* Exercise directions *
Work through the records that follow and return each line containing the word "master".

(Dataset entries)

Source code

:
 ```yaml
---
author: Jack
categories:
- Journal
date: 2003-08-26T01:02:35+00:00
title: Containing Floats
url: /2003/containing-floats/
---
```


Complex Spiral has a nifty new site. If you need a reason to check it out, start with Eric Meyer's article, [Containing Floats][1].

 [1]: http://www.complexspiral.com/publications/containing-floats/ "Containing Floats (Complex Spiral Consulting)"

(End Dataset entries)
(Dataset entries)

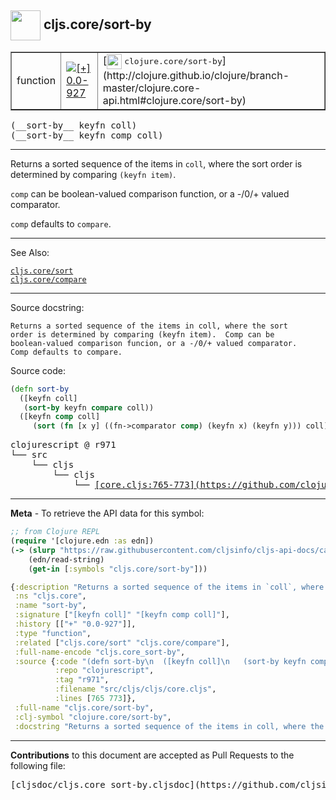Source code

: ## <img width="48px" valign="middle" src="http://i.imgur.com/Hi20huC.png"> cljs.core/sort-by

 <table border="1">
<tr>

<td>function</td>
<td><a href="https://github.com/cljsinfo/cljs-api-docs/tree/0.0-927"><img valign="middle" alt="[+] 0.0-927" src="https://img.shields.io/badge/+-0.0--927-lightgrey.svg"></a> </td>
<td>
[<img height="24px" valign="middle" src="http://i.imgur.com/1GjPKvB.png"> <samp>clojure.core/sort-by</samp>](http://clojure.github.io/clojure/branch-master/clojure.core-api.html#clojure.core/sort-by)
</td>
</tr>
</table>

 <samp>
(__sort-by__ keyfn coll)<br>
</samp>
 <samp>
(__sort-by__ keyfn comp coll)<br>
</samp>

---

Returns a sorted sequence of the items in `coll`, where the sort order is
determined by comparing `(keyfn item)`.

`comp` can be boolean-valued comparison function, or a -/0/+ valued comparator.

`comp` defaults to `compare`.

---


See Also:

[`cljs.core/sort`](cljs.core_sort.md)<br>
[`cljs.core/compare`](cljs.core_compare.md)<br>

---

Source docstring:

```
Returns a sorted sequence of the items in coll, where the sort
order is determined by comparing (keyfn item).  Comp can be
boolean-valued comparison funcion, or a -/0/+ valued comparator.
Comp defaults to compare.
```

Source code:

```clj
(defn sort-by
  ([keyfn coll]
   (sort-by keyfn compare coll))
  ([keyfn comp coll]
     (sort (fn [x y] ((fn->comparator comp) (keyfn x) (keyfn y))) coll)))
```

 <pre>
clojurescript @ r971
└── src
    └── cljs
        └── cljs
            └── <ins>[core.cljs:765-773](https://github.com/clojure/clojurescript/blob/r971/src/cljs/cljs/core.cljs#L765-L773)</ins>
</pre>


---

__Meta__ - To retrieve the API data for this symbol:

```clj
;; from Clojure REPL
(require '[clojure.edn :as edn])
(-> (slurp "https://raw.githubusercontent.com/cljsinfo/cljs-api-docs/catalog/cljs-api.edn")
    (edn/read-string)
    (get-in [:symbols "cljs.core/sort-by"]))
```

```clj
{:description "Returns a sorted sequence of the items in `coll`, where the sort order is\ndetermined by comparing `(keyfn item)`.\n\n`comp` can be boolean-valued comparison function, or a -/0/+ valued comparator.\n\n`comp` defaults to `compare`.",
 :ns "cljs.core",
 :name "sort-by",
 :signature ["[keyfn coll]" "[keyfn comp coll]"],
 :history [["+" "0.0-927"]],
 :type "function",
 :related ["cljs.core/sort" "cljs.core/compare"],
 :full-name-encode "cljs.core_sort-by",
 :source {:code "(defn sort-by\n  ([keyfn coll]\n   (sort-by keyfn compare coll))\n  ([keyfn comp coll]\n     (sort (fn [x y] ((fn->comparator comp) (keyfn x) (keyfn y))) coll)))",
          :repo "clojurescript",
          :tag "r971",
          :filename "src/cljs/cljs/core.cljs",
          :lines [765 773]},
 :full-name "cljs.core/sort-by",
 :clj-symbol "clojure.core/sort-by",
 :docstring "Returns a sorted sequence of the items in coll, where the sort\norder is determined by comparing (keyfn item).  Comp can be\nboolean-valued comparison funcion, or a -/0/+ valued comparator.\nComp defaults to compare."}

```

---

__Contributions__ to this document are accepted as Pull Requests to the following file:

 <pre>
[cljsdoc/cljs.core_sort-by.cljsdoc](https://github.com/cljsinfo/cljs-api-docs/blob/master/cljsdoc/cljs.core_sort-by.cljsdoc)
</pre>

(End Dataset entries)
(Dataset entries)

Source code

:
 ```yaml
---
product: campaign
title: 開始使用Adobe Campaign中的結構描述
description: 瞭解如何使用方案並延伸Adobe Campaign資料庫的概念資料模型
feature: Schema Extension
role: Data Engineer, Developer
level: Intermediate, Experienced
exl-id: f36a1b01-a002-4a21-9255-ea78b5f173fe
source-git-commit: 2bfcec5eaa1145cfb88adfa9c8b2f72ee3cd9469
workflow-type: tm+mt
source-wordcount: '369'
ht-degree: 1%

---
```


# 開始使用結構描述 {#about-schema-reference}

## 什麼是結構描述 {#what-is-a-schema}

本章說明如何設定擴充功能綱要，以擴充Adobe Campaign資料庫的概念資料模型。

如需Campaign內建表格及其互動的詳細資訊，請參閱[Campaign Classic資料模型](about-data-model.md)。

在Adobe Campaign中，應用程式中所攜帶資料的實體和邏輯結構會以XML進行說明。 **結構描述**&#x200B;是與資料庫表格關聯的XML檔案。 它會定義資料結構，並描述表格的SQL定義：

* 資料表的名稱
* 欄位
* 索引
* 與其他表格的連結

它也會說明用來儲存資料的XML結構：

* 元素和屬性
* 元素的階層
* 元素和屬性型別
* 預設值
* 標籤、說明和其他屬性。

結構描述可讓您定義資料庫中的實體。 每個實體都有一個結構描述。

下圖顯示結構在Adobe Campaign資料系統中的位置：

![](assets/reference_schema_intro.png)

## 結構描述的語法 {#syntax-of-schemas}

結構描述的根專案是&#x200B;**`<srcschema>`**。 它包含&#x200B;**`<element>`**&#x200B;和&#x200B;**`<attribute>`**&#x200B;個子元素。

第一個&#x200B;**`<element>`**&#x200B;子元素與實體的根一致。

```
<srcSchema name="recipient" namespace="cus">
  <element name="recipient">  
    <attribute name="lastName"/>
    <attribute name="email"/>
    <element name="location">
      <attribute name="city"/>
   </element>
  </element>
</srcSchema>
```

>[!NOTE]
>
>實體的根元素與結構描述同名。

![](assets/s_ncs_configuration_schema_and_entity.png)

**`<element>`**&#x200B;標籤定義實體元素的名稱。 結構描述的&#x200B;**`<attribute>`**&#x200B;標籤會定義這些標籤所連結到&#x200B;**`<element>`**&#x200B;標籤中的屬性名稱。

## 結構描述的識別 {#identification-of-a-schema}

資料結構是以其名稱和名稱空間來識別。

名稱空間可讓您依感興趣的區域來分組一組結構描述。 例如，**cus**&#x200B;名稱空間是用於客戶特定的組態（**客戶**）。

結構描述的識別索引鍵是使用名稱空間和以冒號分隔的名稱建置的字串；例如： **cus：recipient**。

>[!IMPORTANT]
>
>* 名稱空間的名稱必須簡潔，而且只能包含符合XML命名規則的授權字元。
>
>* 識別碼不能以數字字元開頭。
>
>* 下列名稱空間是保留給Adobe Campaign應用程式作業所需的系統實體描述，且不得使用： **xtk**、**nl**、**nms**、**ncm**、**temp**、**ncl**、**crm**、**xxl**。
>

(End Dataset entries)

* Solution to this problem *
[<img height="24px" valign="middle" src="http://i.imgur.com/1GjPKvB.png"> <samp>clojure.core/sort-by</samp>](http://clojure.github.io/clojure/branch-master/clojure.core-api.html#clojure.core/sort-by)
[cljsdoc/cljs.core_sort-by.cljsdoc](https://github.com/cljsinfo/cljs-api-docs/blob/master/cljsdoc/cljs.core_sort-by.cljsdoc)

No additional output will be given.